# EXERCISE BRIEF
Print the listing below a second time, exactly, and omit its images.
--- --- ---
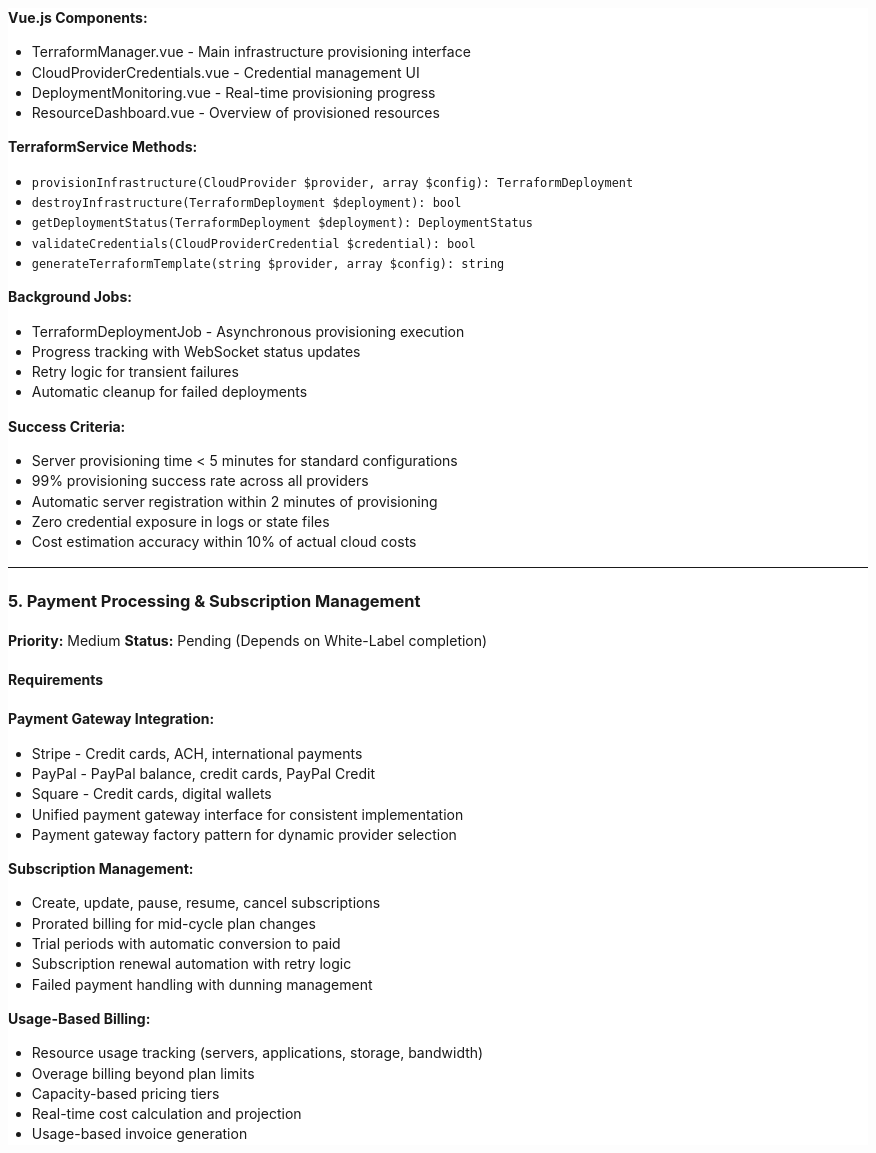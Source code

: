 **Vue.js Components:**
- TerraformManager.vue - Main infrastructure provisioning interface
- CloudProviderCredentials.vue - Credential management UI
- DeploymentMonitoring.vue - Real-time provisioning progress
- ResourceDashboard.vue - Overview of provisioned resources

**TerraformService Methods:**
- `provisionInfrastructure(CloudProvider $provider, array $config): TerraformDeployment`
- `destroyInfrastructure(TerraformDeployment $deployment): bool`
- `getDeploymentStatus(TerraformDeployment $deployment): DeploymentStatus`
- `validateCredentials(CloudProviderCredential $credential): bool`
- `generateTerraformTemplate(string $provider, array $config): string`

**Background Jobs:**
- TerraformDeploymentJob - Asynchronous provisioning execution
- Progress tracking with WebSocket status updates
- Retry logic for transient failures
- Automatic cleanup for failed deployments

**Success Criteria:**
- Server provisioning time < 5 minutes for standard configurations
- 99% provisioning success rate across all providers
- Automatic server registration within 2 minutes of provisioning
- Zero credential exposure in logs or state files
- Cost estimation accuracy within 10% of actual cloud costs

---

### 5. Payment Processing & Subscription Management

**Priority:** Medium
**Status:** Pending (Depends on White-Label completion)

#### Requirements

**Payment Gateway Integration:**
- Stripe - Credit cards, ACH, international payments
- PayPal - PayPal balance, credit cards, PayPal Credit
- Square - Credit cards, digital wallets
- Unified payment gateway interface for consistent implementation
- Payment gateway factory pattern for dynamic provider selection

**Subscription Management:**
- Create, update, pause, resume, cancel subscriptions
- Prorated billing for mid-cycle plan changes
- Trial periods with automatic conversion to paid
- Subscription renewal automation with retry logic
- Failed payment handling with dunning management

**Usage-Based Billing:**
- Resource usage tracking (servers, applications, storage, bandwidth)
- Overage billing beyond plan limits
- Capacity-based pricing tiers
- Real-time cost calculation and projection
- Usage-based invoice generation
--- --- ---
# WRITTEN RESPONSE
Source code

: **Vue.js Components:**
- TerraformManager.vue - Main infrastructure provisioning interface
- CloudProviderCredentials.vue - Credential management UI
- DeploymentMonitoring.vue - Real-time provisioning progress
- ResourceDashboard.vue - Overview of provisioned resources

**TerraformService Methods:**
- `provisionInfrastructure(CloudProvider $provider, array $config): TerraformDeployment`
- `destroyInfrastructure(TerraformDeployment $deployment): bool`
- `getDeploymentStatus(TerraformDeployment $deployment): DeploymentStatus`
- `validateCredentials(CloudProviderCredential $credential): bool`
- `generateTerraformTemplate(string $provider, array $config): string`

**Background Jobs:**
- TerraformDeploymentJob - Asynchronous provisioning execution
- Progress tracking with WebSocket status updates
- Retry logic for transient failures
- Automatic cleanup for failed deployments

**Success Criteria:**
- Server provisioning time < 5 minutes for standard configurations
- 99% provisioning success rate across all providers
- Automatic server registration within 2 minutes of provisioning
- Zero credential exposure in logs or state files
- Cost estimation accuracy within 10% of actual cloud costs

---

### 5. Payment Processing & Subscription Management

**Priority:** Medium
**Status:** Pending (Depends on White-Label completion)

#### Requirements

**Payment Gateway Integration:**
- Stripe - Credit cards, ACH, international payments
- PayPal - PayPal balance, credit cards, PayPal Credit
- Square - Credit cards, digital wallets
- Unified payment gateway interface for consistent implementation
- Payment gateway factory pattern for dynamic provider selection

**Subscription Management:**
- Create, update, pause, resume, cancel subscriptions
- Prorated billing for mid-cycle plan changes
- Trial periods with automatic conversion to paid
- Subscription renewal automation with retry logic
- Failed payment handling with dunning management

**Usage-Based Billing:**
- Resource usage tracking (servers, applications, storage, bandwidth)
- Overage billing beyond plan limits
- Capacity-based pricing tiers
- Real-time cost calculation and projection
- Usage-based invoice generation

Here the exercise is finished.